This is a pretty fun trope if done in a fresh way; I'm guessing the reason it's not seen that often is that, due to its very nature, a single work can explore and exhaust a lot of potential plot implications, leaving little for each subsequent work. You can't just make a time loop movie because that's just Groundhog Day and GD did about everything you can do in an "everyday scenario"; you need to change a core element to not retread it. The best examples do just that: Russian Doll (two people separately trapped in the loop), Edge of Tomorrow (action sci-fi), etc.

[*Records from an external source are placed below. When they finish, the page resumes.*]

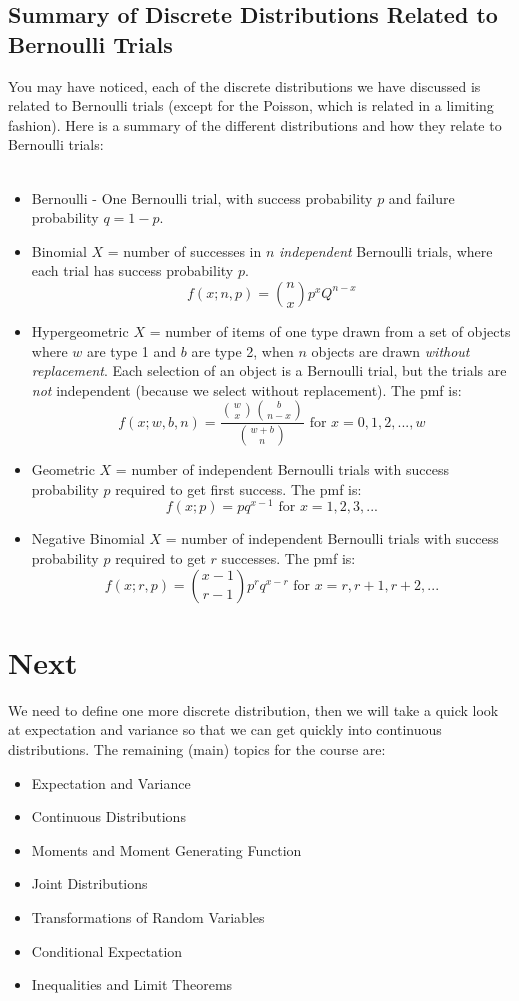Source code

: \documentclass[12pt]{article} %
\begin{document}
\subsection{Summary of Discrete Distributions Related to Bernoulli Trials}
You may have noticed, each of the discrete distributions we have discussed is related to Bernoulli trials (except for the Poisson, which is related in a limiting fashion). Here is a summary of the different distributions and how they relate to Bernoulli trials:\\\\
\begin{itemize}
\item Bernoulli - One Bernoulli trial, with success probability $p$ and failure probability $q=1-p$.
\item Binomial $X$ = number of successes in $n$ \emph{independent} Bernoulli trials, where each trial has success probability $p$.
$$f(x;n,p) = {n\choose{x}}p^xQ^{n-x}$$
\item Hypergeometric $X$ = number of items of one type drawn from a set of objects where $w$ are type 1 and $b$ are type 2, when $n$ objects are drawn \emph{without replacement}. Each selection of an object is a Bernoulli trial, but the trials are \emph{not} independent (because we select without replacement). The pmf is:
$$f(x;w,b,n) = \frac{{w\choose{x}}{b\choose{n-x}}}{{{w+b}\choose{n}}} \textrm{ for } x=0,1,2,...,w$$
\item Geometric $X$ = number of independent Bernoulli trials with success probability $p$ required to get first success. The pmf is:
$$f(x;p) = pq^{x-1} \textrm { for } x=1,2,3,...$$
\item Negative Binomial $X$ = number of independent Bernoulli trials with success probability $p$ required to get $r$ successes. The pmf is:
$$f(x;r,p) = {{x-1}\choose{r-1}}p^rq^{x-r} \textrm{ for } x=r,r+1,r+2,...$$
\end{itemize}
\section{Next}
We need to define one more discrete distribution, then we will take a quick look at expectation and variance so that we can get quickly into continuous distributions. The remaining (main) topics for the course are:
\begin{itemize}
\item Expectation and Variance
\item Continuous Distributions
\item Moments and Moment Generating Function
\item Joint Distributions
\item Transformations of Random Variables
\item Conditional Expectation
\item Inequalities and Limit Theorems
\end{itemize}
\end{document}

Terminator 2 is time travel, but isn't it specifically time travel to create a time loop? John Connor in the future sends T-800 back to the past to save Past-John Connor so that he can live to become future John Connor
There's two very different meanings of "time loop" in fiction:
- Works that feature a time loop paradox; a self-perpetuating chain of events that becomes a loop through time travel, thus every event is proximate or distal cause of every other event, including itself.
- Works where the main character's consciousness is stuck in a time loop where they re-experience a period of time over and over.
There's otherwise little thematic connection between the two meanings, and discussing both in the same thread is only going to result in two groups of people talking past each other. Given that a cursory read of the OP (and its mention of Groundhog Day and Edge of Tomorrow) makes it plenty clear they are referring to the latter, it makes sense to focus on them.